What you should do: Give every line from the entries that contains "scripts".

---------- Records for this exercise ----------

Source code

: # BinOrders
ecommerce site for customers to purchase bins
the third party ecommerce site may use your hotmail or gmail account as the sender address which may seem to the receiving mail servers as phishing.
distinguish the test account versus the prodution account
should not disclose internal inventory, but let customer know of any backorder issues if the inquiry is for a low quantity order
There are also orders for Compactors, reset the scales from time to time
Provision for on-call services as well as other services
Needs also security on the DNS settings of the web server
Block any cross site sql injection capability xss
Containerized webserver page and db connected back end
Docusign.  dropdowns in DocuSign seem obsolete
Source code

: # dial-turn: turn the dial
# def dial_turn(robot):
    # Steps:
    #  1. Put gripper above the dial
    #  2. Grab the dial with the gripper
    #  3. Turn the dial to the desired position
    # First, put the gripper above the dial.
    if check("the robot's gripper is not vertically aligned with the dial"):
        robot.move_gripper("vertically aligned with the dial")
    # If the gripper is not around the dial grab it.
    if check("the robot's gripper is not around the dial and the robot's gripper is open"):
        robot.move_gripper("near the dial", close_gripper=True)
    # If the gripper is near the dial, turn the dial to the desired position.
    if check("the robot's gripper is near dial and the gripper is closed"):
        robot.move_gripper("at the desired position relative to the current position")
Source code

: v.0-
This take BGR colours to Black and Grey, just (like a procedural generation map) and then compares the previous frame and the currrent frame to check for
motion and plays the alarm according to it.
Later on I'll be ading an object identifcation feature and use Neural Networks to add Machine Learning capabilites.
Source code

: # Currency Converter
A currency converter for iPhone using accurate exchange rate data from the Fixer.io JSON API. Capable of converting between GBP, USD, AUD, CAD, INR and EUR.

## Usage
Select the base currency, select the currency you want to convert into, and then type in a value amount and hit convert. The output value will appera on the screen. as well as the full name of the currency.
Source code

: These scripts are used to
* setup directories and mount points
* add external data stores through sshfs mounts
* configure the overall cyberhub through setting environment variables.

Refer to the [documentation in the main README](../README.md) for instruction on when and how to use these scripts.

----------

Reply to the task:
: These scripts are used to
Refer to the [documentation in the main README](../README.md) for instruction on when and how to use these scripts.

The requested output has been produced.